A plea of payment, ordinarily, and in most actions where it can be pleaded as a bar, may be pleaded to a particular part of the demand, and confess as to the residue, or the defendant may plead payment as to part, and some other defence as to the remainder, taking care always to specify to what particular part the plea of payment is intended to apply. And in actions of debt on simple contract, as well as indebitatus assumpsit, the plea of payment though pleaded generally, may be taken distributively, and the issue be found for the defendant as to the amount .proved to be paid, and as to the residue for the plaintiff, (Cousins vs. Paddon, 2 Cr. M. & R., 547,) or, according to *217our practice, the result of such an inquiry may be expressed in a general verdict for the plaintiff for the amount found due after deducting all payments admitted or proved. But there are cases, and an action on a judgment is one of them, where the defendant cannot plead in bar payment of part of the amount claimed, and where the plea of payment cannot be considered and applied distributively, so as to entitle the defendant to a formal verdict on the record as to part of the demand; and yet, both reason and justice require that he should be allowed the benefit of all part payments, proved by him, in order to save him the necessity of applying to a Court of equity for relief.

In the case of Lord vs. Ferrand, 1 Dow. & L., 630, the defendant pleaded payment of the whole amount of the promissory note declared on, but proved payment of part only; and while the Court expressed a doubt whether the plea could be applied distributively, they said, at all events, the defendant was entitled to be allowed in reduction of damages, such amount as he had proved to have been paid. This, we think, is not only in accordance with justice, but with established practice, and it applies in a case like the present as well as in any other.

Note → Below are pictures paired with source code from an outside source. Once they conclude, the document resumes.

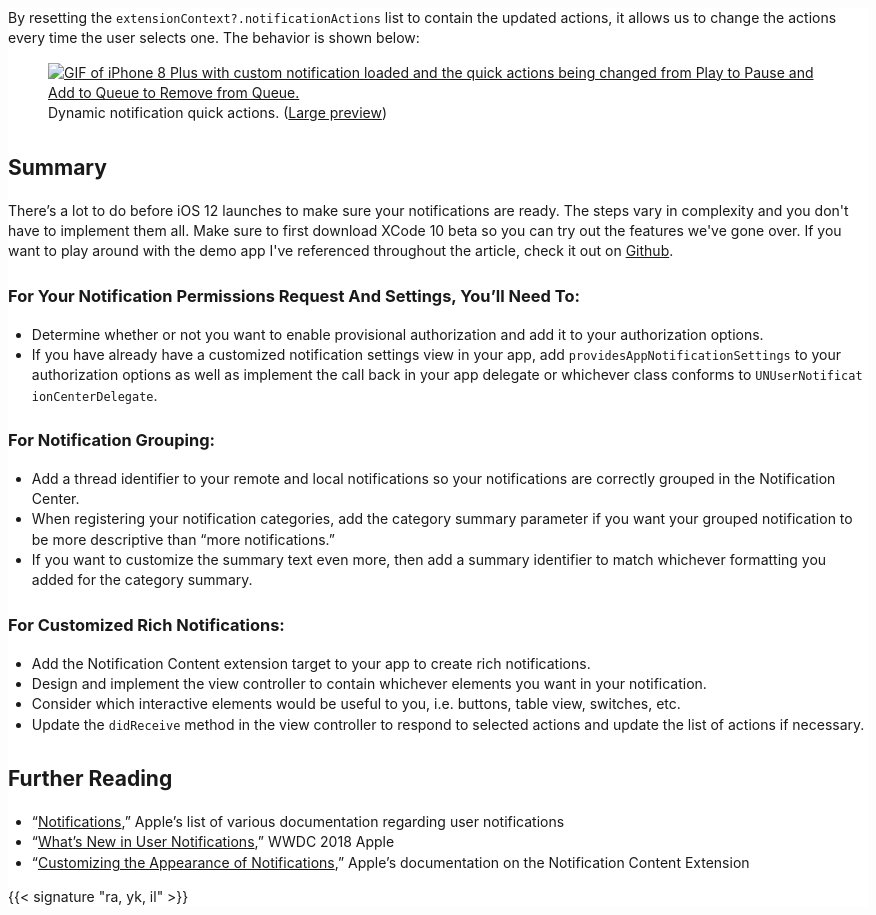 By resetting the `extensionContext?.notificationActions` list to contain the updated actions, it allows us to change the actions every time the user selects one. The behavior is shown below:

<figure><a href="https://archive.smashing.media/assets/344dbf88-fdf9-42bb-adb4-46f01eedd629/9e235af4-d403-4dbc-aefd-ad17da4558cc/dynamicactions.gif"><img loading="lazy" decoding="async" src="https://archive.smashing.media/assets/344dbf88-fdf9-42bb-adb4-46f01eedd629/a84f5abd-1223-47fb-978e-80486331e21b/dynamicactions-800w.gif" width=“800" height="800" alt="GIF of iPhone 8 Plus with custom notification loaded and the quick actions being changed from Play to Pause and Add to Queue to Remove from Queue." /></a><figcaption>Dynamic notification quick actions. (<a href="https://archive.smashing.media/assets/344dbf88-fdf9-42bb-adb4-46f01eedd629/9e235af4-d403-4dbc-aefd-ad17da4558cc/dynamicactions.gif">Large preview</a>)</figcaption></figure>

## Summary

There’s a lot to do before iOS 12 launches to make sure your notifications are ready. The steps vary in complexity and you don't have to implement them all. Make sure to first download XCode 10 beta so you can try out the features we've gone over. If you want to play around with the demo app I've referenced throughout the article, check it out on [Github](https://github.com/kmt901/Notifications-iOS12).

### For Your Notification Permissions Request And Settings, You’ll Need To:

- Determine whether or not you want to enable provisional authorization and add it to your authorization options.
- If you have already have a customized notification settings view in your app, add `providesAppNotificationSettings` to your authorization options as well as implement the call back in your app delegate or whichever class conforms to `UNUserNotificationCenterDelegate`.

### For Notification Grouping:

- Add a thread identifier to your remote and local notifications so your notifications are correctly grouped in the Notification Center.
- When registering your notification categories, add the category summary parameter if you want your grouped notification to be more descriptive than “more notifications.”
- If you want to customize the summary text even more, then add a summary identifier to match whichever formatting you added for the category summary. 

### For Customized Rich Notifications:

- Add the Notification Content extension target to your app to create rich notifications.
- Design and implement the view controller to contain whichever elements you want in your notification.
- Consider which interactive elements would be useful to you, i.e. buttons, table view, switches, etc. 
- Update the `didReceive` method in the view controller to respond to selected actions and update the list of actions if necessary.

## Further Reading

- “[Notifications](https://developer.apple.com/notifications/),” Apple’s list of various documentation regarding user notifications
- “[What’s New in User Notifications](https://developer.apple.com/videos/play/wwdc2018/710),” WWDC 2018 Apple
- “[Customizing the Appearance of Notifications](https://developer.apple.com/documentation/usernotificationsui/customizing_the_appearance_of_notifications),” Apple’s documentation on the Notification Content Extension

{{< signature "ra, yk, il" >}}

The second, third and fourth prayers of the plaintiffs were properly refused by the Court below, because they all sought to exclude the payment of the $50, notwithstanding it may have been received by the attorney as part payment on the judgment.

As to the question of jurisdiction upon which the plaintiffs were non prossed, we adhere to the conclusion announced in the opinion filed upon the first hearing. By the 28th sec. of the 4th Article of the Constitution, the Superior Court, the Court of Common Pleas, and the Baltimore City Court, are given concurrently all the jurisdiction which the Superior Court and the Court of Common Pleas had at the time of the adoption of the present Constitution, except in certain enumerated cases. At the *218time of the adoption of this Constitution, the Superior Court was clothed with jurisdiction over all suits where the debt or damage claimed exceeded $1000; and the Court of Common Pleas had civil jurisdiction in all suits where the debt or damage claimed, exclusive of interest, exceeded $100, and did not exceed $1000. Jurisdiction in all matters of contract, where the debt or damage claimed does not exceed $100, belongs to the justices of the peace. In this apportionment of jurisdiction, the test whether either of the three Courts named in the City of Baltimore has jurisdiction in matters ex contractu, is the amount recovered, and -'not the sum laid or claimed. This has been repeatedly decided in respect to the jurisdiction of the Circuit Courts for the Counties, and those decisions apply here, and are conclusive of the present question. The Superior Court taking concurrently with the other two Courts named, the former jurisdiction of the Court of Common Pleas, the minimum limit of its jurisdiction must exceed $100; and if the amount recovered in an action ex contractu, exclusive of interest, does not exceed that amount, there is a want of jurisdiction to render a judgment. Ott vs. Dill, 7 Md., 251; Bushey vs. Culler, 26 Md., 534, 552; Cooper vs. Roche, 36 Md., 563.

(Decided 25th March, 1879.)

The judgment appealed from will be reversed, and a new trial awarded.

Judgment reversed, and new trial awarded.